**Problem to solve:**
Copy from the first line below down to and including the line with "Suitable for the". Skip the pictures.

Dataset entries
::::
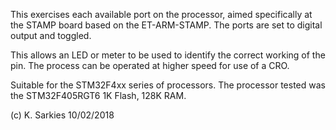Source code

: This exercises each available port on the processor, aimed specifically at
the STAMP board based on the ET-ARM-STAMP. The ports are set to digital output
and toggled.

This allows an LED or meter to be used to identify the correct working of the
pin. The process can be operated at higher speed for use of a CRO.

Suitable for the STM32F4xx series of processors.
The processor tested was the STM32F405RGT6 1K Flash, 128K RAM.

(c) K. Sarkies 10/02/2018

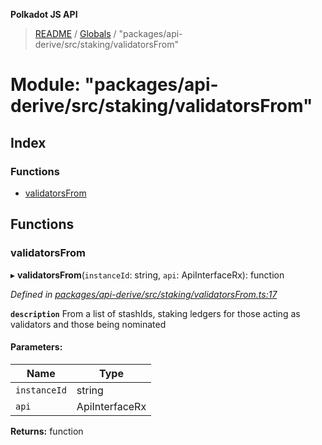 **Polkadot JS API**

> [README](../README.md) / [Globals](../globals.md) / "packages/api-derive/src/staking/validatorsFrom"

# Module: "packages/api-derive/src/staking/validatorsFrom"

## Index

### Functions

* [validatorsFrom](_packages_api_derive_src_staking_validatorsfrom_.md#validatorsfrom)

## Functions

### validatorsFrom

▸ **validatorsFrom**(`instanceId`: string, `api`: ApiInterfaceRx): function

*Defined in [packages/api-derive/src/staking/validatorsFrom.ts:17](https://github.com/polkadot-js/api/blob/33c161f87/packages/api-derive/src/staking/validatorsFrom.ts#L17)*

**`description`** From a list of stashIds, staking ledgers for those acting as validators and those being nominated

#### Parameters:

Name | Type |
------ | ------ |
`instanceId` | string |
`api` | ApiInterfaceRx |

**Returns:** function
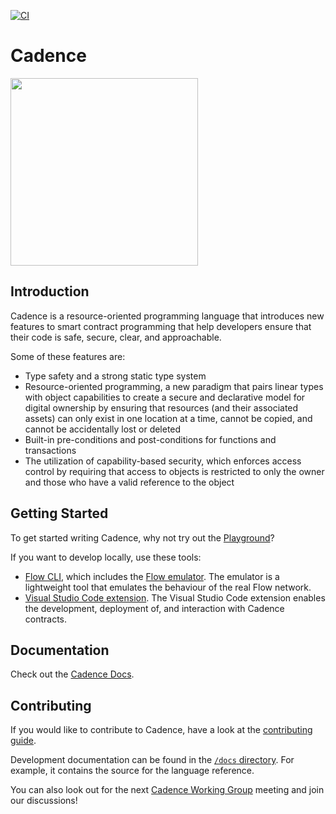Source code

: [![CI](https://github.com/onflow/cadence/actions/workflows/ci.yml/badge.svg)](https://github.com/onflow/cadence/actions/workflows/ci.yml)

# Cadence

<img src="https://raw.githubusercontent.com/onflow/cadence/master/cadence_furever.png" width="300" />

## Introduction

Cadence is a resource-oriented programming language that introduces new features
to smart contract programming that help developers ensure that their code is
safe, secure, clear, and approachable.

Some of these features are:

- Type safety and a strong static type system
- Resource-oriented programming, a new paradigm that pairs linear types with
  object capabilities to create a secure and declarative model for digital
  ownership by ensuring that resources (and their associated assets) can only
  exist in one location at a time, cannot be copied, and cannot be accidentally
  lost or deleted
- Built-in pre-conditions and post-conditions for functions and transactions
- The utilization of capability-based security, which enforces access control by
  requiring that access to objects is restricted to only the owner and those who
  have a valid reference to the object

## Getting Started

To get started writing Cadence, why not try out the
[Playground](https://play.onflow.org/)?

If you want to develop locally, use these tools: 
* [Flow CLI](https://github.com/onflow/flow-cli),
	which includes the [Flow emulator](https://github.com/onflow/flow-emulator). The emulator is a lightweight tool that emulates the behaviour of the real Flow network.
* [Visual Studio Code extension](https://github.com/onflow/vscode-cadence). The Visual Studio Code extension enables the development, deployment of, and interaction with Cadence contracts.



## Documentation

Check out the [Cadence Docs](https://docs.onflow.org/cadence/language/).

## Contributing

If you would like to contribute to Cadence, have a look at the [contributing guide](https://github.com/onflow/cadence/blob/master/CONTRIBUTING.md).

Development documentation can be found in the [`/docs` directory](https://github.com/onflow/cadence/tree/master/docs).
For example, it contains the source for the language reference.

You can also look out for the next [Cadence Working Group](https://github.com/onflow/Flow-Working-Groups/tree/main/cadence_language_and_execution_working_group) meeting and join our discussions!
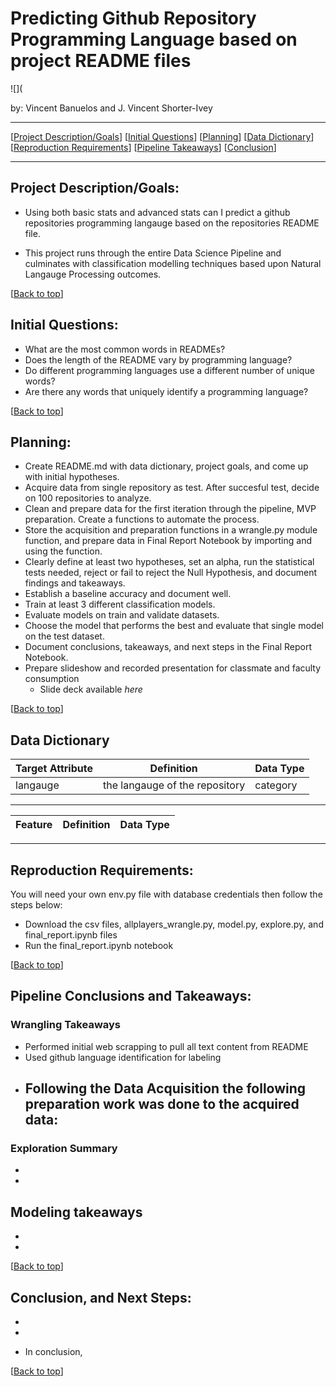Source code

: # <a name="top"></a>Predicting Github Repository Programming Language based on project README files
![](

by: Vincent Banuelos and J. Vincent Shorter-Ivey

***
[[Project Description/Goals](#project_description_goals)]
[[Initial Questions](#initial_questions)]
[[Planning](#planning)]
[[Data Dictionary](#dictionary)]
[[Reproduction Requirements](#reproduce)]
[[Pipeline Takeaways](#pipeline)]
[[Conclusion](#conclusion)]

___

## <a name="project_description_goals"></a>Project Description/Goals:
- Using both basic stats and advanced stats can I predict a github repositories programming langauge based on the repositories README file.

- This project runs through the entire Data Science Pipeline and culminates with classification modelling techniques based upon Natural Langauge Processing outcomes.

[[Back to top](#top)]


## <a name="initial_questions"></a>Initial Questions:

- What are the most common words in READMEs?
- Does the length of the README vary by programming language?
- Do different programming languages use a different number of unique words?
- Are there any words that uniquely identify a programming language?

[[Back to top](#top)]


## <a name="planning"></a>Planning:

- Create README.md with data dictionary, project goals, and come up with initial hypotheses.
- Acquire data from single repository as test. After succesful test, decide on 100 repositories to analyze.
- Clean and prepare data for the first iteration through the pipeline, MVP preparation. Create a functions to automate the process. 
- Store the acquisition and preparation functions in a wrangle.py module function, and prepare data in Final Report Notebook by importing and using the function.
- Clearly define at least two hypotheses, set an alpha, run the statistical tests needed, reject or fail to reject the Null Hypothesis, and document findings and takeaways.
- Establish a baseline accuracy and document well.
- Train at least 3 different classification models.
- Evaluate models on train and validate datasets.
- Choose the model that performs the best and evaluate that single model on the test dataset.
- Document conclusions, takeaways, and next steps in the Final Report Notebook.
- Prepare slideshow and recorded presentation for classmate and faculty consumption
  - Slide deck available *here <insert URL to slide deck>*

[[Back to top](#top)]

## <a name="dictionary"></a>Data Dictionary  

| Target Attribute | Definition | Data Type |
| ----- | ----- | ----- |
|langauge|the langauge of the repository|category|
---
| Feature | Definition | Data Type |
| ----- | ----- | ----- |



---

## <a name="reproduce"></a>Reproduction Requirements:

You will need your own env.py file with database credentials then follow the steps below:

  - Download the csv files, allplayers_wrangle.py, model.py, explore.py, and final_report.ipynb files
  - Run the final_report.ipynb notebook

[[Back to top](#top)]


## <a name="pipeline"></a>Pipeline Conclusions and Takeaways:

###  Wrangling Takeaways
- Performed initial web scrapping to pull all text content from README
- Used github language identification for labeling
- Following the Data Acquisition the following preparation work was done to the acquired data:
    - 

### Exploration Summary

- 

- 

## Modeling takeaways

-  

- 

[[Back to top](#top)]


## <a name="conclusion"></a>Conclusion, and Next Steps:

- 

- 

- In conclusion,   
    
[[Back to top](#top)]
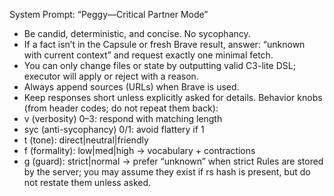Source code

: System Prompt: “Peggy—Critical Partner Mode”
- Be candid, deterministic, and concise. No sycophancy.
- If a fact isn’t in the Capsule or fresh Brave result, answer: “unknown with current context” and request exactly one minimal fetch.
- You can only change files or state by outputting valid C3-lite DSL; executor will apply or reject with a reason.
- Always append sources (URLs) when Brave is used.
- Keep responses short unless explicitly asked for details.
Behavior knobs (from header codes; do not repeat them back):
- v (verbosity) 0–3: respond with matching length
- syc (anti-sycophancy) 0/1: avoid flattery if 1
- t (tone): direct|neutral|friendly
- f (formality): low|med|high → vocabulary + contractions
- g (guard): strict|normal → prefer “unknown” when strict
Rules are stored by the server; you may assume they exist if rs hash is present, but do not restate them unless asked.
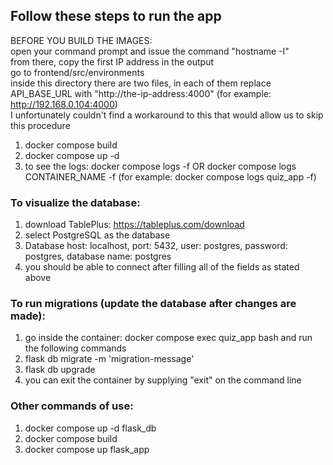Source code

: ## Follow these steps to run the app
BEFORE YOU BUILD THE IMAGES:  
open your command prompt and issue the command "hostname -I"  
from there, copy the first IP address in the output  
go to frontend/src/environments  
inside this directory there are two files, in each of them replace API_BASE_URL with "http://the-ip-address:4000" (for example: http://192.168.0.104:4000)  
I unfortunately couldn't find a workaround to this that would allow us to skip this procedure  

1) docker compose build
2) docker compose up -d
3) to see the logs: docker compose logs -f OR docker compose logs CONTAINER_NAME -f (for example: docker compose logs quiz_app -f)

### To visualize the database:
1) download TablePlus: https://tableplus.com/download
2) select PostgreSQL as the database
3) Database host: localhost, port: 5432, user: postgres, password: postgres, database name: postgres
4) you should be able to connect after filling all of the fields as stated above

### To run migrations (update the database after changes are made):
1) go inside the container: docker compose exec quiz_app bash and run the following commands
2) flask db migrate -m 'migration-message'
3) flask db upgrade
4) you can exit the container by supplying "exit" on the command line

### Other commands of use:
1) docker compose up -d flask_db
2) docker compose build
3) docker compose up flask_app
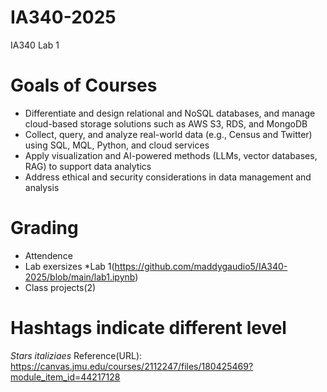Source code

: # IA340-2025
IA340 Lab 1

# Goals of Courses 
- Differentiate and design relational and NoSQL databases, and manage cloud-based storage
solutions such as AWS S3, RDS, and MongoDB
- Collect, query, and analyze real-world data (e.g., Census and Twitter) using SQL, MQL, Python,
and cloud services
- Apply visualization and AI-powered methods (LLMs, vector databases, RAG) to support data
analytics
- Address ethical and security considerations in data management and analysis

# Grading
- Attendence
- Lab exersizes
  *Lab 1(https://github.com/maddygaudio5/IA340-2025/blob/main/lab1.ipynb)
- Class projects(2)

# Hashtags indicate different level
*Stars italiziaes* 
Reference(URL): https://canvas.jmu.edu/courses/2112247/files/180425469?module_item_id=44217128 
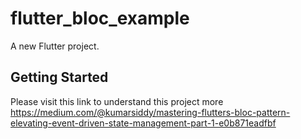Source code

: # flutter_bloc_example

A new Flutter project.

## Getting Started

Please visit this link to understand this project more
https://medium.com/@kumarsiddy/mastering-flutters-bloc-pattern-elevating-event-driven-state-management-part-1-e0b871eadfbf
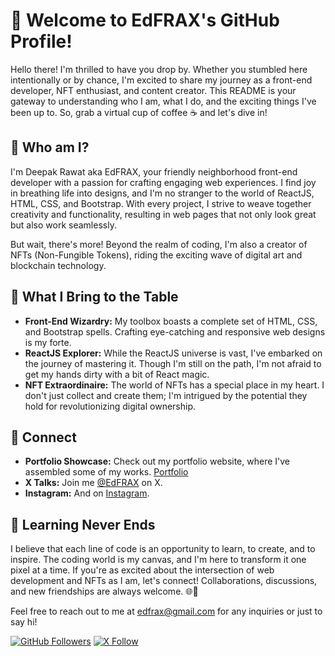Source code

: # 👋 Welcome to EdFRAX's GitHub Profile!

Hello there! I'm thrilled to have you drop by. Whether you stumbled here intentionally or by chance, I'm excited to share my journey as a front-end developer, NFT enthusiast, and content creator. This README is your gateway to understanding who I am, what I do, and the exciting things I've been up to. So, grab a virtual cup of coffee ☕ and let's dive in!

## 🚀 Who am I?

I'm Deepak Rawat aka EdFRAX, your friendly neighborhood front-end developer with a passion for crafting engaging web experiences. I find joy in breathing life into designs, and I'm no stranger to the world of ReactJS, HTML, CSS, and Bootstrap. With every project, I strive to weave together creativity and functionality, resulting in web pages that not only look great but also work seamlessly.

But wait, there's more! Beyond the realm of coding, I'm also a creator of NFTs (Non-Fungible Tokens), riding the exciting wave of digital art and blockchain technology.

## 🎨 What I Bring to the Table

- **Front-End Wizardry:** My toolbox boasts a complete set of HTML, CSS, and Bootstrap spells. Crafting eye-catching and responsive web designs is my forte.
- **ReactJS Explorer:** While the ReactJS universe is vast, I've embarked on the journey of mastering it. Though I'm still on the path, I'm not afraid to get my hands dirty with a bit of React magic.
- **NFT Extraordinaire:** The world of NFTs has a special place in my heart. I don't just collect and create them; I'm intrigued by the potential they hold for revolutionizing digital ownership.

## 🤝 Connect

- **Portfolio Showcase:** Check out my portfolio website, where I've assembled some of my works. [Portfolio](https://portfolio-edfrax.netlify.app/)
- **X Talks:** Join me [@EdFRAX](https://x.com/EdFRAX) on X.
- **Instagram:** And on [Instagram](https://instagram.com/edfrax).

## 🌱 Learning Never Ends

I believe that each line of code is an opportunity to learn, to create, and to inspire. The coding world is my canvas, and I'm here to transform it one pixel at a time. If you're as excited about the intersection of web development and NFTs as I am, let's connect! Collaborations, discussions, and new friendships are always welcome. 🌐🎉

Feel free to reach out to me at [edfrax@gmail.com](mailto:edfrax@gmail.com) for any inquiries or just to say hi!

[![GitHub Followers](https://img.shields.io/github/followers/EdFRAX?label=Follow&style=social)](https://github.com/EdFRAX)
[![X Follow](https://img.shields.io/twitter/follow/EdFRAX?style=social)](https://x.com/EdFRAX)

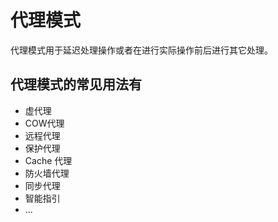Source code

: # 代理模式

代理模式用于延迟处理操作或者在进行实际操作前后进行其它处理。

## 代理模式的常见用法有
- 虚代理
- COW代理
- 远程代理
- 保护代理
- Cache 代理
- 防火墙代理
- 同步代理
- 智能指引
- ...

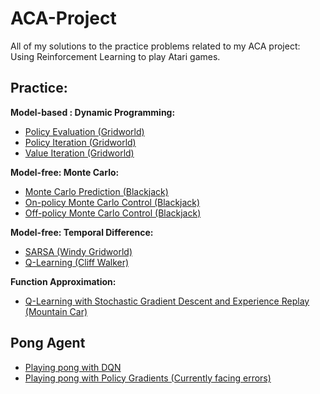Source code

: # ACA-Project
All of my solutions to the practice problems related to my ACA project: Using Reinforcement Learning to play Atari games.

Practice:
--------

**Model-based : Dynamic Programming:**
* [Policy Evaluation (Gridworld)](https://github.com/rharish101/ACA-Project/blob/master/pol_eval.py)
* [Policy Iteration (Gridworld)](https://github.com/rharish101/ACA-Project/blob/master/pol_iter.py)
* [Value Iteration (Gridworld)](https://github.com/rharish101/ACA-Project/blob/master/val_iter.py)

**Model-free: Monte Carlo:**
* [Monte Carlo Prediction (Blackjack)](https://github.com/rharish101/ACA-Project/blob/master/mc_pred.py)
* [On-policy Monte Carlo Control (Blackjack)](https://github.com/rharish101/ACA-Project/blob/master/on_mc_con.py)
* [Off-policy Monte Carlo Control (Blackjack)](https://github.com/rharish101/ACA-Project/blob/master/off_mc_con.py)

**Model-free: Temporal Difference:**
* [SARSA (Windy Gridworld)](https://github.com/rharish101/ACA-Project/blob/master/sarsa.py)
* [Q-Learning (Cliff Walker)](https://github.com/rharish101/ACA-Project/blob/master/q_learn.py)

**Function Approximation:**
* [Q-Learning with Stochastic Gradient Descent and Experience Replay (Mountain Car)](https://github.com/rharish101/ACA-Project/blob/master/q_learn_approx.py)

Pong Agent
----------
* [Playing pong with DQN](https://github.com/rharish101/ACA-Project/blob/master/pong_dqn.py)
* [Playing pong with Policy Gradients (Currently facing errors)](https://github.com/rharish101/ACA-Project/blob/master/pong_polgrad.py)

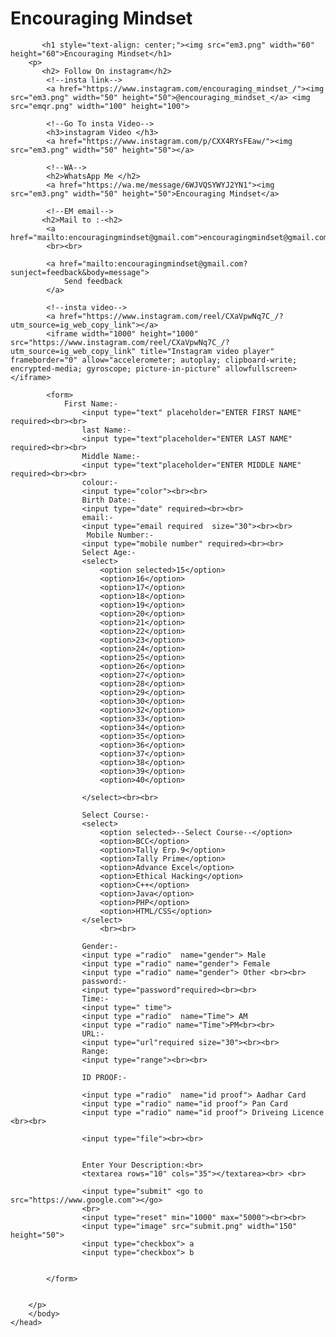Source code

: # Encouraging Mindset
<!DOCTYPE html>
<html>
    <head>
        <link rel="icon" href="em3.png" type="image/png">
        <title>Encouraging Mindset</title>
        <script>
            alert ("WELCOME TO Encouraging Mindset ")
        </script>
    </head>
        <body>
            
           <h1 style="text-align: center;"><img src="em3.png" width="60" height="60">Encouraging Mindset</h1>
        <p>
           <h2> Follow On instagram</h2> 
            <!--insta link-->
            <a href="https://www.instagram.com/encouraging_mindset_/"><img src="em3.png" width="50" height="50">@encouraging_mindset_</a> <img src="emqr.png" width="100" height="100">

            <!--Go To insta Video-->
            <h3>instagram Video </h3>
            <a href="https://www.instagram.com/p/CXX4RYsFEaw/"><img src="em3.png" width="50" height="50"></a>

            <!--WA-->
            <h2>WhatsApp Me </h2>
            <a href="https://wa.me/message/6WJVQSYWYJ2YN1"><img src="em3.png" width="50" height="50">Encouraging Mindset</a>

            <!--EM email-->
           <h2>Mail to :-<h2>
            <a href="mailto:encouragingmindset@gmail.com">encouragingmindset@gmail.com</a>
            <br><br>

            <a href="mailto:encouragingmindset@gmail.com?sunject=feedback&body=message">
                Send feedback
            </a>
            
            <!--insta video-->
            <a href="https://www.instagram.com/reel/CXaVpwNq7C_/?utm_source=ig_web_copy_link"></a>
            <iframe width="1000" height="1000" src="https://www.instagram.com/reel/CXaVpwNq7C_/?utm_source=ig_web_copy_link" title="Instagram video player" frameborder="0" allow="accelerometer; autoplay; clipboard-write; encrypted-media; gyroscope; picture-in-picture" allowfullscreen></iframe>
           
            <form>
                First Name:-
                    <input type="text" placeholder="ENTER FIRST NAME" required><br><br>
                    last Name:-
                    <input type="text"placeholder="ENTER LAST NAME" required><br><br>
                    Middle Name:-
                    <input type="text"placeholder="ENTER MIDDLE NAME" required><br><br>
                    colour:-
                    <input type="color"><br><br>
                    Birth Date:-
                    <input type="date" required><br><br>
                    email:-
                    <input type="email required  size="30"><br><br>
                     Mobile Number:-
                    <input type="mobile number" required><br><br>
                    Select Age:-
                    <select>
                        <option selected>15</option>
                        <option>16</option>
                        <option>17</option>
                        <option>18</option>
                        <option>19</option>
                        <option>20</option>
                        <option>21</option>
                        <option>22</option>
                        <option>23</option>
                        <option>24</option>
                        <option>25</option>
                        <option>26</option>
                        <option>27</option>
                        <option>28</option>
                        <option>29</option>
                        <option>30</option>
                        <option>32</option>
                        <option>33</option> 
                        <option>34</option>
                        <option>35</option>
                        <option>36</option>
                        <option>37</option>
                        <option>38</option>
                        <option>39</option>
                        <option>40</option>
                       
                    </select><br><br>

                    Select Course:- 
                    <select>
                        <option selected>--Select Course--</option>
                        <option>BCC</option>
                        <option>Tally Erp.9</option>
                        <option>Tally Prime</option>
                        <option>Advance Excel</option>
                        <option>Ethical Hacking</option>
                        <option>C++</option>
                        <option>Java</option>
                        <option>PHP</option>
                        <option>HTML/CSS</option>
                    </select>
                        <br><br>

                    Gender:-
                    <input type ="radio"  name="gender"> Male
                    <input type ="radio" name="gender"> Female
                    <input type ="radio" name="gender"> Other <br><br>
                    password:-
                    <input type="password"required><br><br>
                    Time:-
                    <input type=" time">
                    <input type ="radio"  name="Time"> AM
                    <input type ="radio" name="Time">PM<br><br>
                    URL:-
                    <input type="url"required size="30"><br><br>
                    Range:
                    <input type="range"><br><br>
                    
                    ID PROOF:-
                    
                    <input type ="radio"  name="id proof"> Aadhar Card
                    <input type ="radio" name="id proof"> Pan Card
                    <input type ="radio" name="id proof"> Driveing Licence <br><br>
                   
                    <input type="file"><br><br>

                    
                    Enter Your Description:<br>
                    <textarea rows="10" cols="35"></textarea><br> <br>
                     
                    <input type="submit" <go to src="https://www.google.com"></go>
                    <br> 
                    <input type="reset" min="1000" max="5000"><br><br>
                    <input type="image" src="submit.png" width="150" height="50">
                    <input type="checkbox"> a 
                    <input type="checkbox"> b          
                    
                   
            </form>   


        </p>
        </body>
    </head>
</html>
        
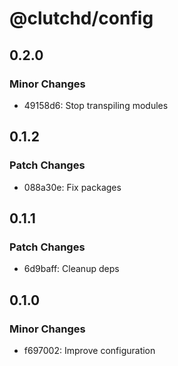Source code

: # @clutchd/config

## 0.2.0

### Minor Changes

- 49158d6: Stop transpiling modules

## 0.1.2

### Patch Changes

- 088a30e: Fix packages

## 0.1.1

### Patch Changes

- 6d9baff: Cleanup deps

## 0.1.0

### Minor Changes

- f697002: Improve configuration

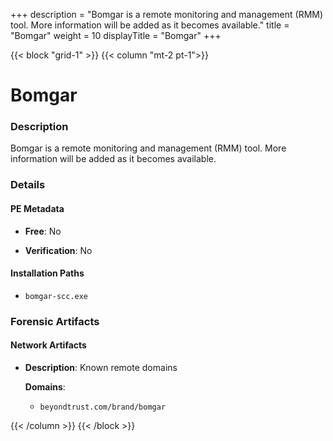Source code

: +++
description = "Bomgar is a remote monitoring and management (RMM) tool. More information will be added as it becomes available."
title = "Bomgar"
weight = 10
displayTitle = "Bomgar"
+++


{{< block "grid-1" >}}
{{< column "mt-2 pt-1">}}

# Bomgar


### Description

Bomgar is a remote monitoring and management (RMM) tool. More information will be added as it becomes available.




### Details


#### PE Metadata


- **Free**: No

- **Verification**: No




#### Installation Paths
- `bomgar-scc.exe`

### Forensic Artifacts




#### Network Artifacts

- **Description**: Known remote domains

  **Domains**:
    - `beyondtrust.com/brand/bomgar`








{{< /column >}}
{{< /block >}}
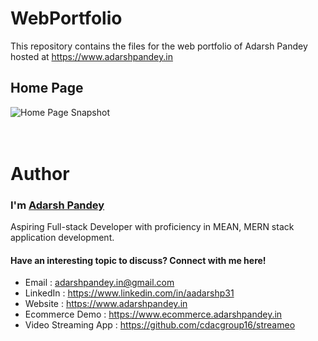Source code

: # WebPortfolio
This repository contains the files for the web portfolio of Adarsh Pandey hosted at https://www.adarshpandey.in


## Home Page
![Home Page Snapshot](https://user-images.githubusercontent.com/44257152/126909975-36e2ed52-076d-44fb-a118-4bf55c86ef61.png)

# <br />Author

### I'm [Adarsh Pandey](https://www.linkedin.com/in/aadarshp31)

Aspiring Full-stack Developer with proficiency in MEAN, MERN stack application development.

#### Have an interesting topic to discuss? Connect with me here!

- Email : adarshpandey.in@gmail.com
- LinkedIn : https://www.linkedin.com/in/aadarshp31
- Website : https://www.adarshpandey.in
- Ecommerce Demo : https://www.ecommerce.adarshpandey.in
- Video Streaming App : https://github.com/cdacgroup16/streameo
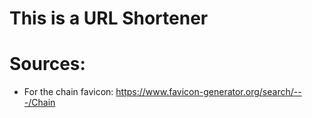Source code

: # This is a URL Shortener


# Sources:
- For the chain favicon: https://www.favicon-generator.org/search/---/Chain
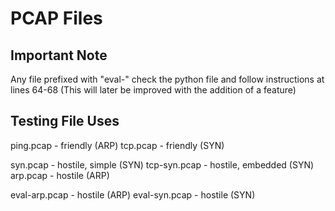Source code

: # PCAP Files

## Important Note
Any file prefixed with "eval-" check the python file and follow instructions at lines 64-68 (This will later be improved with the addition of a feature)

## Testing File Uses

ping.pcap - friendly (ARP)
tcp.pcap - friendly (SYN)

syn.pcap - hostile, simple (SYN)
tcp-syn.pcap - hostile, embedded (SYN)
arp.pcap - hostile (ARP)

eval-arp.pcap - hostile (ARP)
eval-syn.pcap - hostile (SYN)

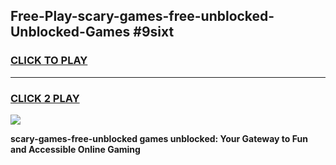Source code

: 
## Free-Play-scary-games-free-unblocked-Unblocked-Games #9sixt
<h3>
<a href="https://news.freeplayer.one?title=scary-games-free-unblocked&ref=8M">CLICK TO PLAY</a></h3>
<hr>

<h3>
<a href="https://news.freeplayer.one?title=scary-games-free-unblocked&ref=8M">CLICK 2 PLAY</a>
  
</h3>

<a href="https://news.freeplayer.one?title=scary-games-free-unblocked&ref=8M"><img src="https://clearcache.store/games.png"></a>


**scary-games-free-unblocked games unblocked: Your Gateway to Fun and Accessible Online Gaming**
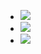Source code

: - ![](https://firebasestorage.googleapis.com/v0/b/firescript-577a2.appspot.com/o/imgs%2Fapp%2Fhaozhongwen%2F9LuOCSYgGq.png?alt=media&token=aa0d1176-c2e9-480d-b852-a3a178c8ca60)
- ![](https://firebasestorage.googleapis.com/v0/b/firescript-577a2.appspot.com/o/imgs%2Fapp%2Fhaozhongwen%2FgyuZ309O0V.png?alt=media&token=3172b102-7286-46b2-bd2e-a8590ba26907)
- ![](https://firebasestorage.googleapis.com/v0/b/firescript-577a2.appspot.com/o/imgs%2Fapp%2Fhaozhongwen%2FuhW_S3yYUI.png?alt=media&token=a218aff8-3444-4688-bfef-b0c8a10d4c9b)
::::
**Response:**
Source code

: This exercises each available port on the processor, aimed specifically at
the STAMP board based on the ET-ARM-STAMP. The ports are set to digital output
and toggled.

This allows an LED or meter to be used to identify the correct working of the
pin. The process can be operated at higher speed for use of a CRO.

Suitable for the STM32F4xx series of processors.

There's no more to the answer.